What the exercise asks
With no images included, output each entry below exactly as it appears.

Collected data
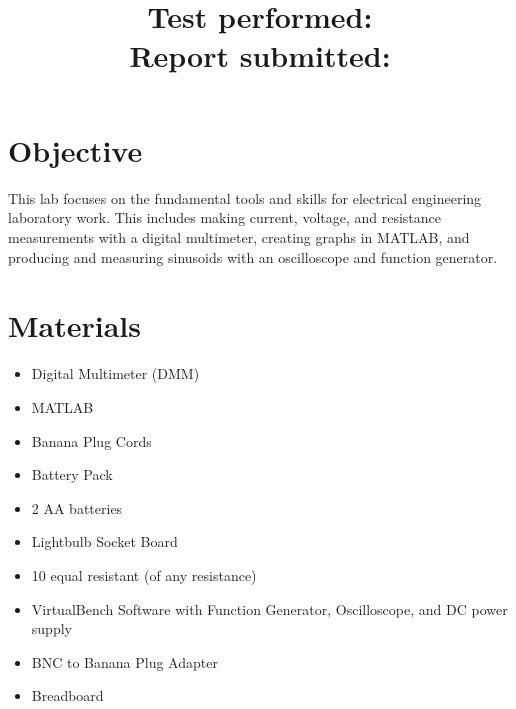 \documentclass[10pt]{article}
\title{
	\textbf{\courseTitle} \\
	\textbf{\documentTitle} \\
	\bigskip
	\textbf{\large{Test performed: \testDate}} \\
	\textbf{\large{Report submitted: \reportDate}} \\
	\bigskip
	\bigskip
}
\author{\documentAuthor}
\date{}
\begin{document}
	
	\maketitle
	
	\newpage
	
	\section{Objective}
	
	This lab focuses on the fundamental tools and skills for electrical engineering laboratory work. This includes making current, voltage, and resistance measurements with a digital multimeter, creating graphs in MATLAB, and producing and measuring sinusoids with an oscilloscope and function generator.  
	
	\medskip
	
	
	
	\section{Materials}
	
	\begin{itemize}
		\item Digital Multimeter (DMM)
		\item MATLAB
		\item Banana Plug Cords
		\item Battery Pack 
		\item 2 AA batteries
		\item Lightbulb Socket Board
		\item 10 equal resistant (of any resistance)
		\item VirtualBench Software with Function Generator, Oscilloscope, and DC power supply
		\item BNC to Banana Plug Adapter
		\item Breadboard
		
	\end{itemize}
	
\end{document}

Answer space
 \documentclass[10pt]{article}
\title{
	\textbf{\courseTitle} \\
	\textbf{\documentTitle} \\
	\bigskip
	\textbf{\large{Test performed: \testDate}} \\
	\textbf{\large{Report submitted: \reportDate}} \\
	\bigskip
	\bigskip
}
\author{\documentAuthor}
\date{}
\begin{document}
	
	\maketitle
	
	\newpage
	
	\section{Objective}
	
	This lab focuses on the fundamental tools and skills for electrical engineering laboratory work. This includes making current, voltage, and resistance measurements with a digital multimeter, creating graphs in MATLAB, and producing and measuring sinusoids with an oscilloscope and function generator.  
	
	\medskip
	
	
	
	\section{Materials}
	
	\begin{itemize}
		\item Digital Multimeter (DMM)
		\item MATLAB
		\item Banana Plug Cords
		\item Battery Pack 
		\item 2 AA batteries
		\item Lightbulb Socket Board
		\item 10 equal resistant (of any resistance)
		\item VirtualBench Software with Function Generator, Oscilloscope, and DC power supply
		\item BNC to Banana Plug Adapter
		\item Breadboard
		
	\end{itemize}
	
\end{document}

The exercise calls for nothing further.